We have plenty new recipes as well. I love Alison Roman’s latest: crisp-fried pork chops with buttered radishes (above), which could make for a beautiful meal tonight.

David Tanis, for his part, delivered instructions for pasta with radicchio, bacon and pecans. There’s ricotta in there for sauce, and pecorino for bite. Oh, my.

And Melissa Clark came through with a recipe for lemony chicken cutlets with chile-garlic oil that may well put a spring in your step if you’re not keen to eat radicchio or radishes right now.
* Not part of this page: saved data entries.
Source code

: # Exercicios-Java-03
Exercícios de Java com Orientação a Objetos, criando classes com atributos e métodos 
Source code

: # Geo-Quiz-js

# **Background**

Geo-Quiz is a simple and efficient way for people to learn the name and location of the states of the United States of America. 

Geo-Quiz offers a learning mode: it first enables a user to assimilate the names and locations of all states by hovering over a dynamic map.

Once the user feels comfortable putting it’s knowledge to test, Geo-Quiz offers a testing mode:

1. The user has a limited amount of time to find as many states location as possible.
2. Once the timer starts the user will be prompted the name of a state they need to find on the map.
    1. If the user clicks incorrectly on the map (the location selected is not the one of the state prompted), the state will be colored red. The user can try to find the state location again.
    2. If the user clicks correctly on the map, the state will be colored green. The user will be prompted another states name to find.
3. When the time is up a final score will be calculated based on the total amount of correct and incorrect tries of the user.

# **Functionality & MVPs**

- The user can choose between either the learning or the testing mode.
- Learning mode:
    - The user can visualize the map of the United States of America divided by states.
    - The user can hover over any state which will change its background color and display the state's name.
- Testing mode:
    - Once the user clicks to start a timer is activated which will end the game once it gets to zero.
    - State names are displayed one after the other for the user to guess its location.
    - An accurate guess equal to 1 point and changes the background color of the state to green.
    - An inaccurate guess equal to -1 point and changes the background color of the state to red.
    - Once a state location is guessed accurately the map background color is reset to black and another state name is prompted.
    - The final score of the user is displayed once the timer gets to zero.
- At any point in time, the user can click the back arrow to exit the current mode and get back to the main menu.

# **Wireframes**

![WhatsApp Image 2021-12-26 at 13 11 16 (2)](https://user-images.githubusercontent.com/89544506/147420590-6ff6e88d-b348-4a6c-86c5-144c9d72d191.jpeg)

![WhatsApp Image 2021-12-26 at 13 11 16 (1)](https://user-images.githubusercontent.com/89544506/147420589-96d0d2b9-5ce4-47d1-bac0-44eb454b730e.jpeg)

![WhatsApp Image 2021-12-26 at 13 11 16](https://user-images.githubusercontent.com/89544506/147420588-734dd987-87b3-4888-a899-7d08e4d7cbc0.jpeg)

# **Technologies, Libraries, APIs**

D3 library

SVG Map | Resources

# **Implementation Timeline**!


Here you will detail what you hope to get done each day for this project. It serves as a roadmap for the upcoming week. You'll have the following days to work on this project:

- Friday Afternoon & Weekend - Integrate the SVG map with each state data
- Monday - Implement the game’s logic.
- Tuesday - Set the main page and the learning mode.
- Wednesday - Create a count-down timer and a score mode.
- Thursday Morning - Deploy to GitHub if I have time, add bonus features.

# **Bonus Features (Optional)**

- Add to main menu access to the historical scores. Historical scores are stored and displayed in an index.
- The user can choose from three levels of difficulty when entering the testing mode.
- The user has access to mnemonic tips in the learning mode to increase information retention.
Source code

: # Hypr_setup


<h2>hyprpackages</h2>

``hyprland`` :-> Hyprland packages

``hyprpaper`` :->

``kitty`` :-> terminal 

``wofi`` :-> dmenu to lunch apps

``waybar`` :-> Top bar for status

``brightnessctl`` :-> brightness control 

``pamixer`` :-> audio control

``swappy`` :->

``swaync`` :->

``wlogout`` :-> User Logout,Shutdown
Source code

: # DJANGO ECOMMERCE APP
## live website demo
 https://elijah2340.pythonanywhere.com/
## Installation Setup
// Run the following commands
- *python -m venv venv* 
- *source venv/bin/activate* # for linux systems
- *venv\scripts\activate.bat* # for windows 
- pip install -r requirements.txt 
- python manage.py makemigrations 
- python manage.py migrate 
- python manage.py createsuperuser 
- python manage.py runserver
As for myself, it’s Wednesday, and on Wednesdays, in addition to recipes, I generally offer you something in the way of cooking without a recipe: a simple narrative prompt to cook off the cuff, improvisationally. So, like, smothered pork chops. I’m doing this all the time these days, perhaps as a bulwark against the weather. Mix some flour with chile powder, salt and pepper, or with Lawry’s seasoned salt, Old Bay seasoning, with smoked paprika and red-pepper flakes, whatever you like. Dredge your chops through this mixture and sear them off in an oil-slicked Dutch oven, reserving them when they’re crisp at the edges and brown. Heat your oven to 350 while you cook.

Then dump out the oil if it’s muddy and wipe out the pot. Add some butter and sauté an enormous number of sliced onions. When they wilt and go soft, add a few tablespoons of the leftover dredging flour and cook that, stirring often, for five minutes or so. Add chicken stock and a bay leaf and stir, then add the pork chops, which will sink into the onions and sauce. Cover the pot and put it in the oven for 45 minutes to an hour. Serve with rice and sautéed greens.

Alternatively, if none of this intrigues, see what you think of Julia Moskin’s recipe for ramen carbonara, an offshoot of her helpful guide to stocking the modern pantry.